Yüksek Mahkeme, Gezi Parkı davasında 18 yıl hapse mahkum edildikten sonra 14 Mayıs'ta yapılan 28. Dönem Milletvekili Genel Seçimi'nde milletvekili seçilen Atalay'ın bireysel başvurusunu görüştü.
Anayasa Mahkemesi Genel Kurulu, Atalay'ın, "seçilme ve siyasi faaliyette bulunma" hakkı ile "kişi hürriyeti ve güvenliği" haklarının ihlal edildiği gerekçesiyle yaptığı başvuruda, "ihlal kararı" verdi.
Atalay hakkında yeniden yargılamaya da hükmeden Yüksek Mahkemenin oy çokluğuyla aldığı kararın, ihlalin sonuçlarının ortadan kaldırılması için yerel mahkemeye gönderileceği öğrenildi.
TİP'ten Hatay milletvekili seçilen Atalay'ın, "milletvekili seçilmesi nedeniyle hakkındaki yargılamanın durması ve tahliye edilmesi" talebiyle yapılan başvuru, Yargıtay 3. Ceza Dairesince reddedilmişti.

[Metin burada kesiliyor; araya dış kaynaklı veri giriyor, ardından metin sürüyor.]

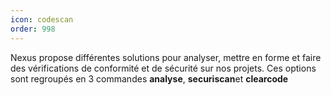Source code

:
 ```yaml
---
icon: codescan
order: 998
---
```

Nexus propose différentes solutions pour analyser, mettre en forme et faire des vérifications de conformité et de sécurité sur nos projets.
Ces options sont regroupés en 3 commandes **analyse**,  **securiscan**et **clearcode**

Atalay'ın avukatları da milletvekili seçilerek yasama dokunulmazlığı kazanan başvurucunun yargılamada durma kararı verilmesi talebinin reddedilerek yargılamaya devam edilmesi nedeniyle "seçilme ve siyasi faaliyette bulunma" hakkının, tahliye talebinin reddedilmesi nedeniyle de "kişi hürriyeti ve güvenliği" hakkının ihlal edildiğini öne sürerek Anayasa Mahkemesine bireysel başvuruda bulunmuştu.
Başvurunun ardından süreç devam ederken Yargıtay 3. Ceza Dairesi, Gezi Parkı davasında Can Atalay'a verilen 18 yıl hapis cezasını onamıştı.
Anayasa Mahkemesi Genel Kurulu, 12 Ekim'de başvurunun görüşülmesini, bir üyenin dosyaya hazırlanamadığını belirtmesi üzerine ertelemişti.
Meşru hükümeti sivil darbe ile yıkma teşebbüsü olan Gezi kalkışmasının sanığı Can Atalay ile ilgili verilen bu kararın emsal teşkil edeceği düşünülüyor.
Bu karar ile Türkiye'de 15 Temmuz hain darbe girişiminin başındaki isim olan FETÖ elebaşı Fetullah Gülen ile terör soruşturmaları kapsamında tutuklu bulunan eski HDP'li Selahattin Demirtaş'ın siyaset yapabilmesinin ve vekil olabilmesinin önünün açılacağı belirtiliyor.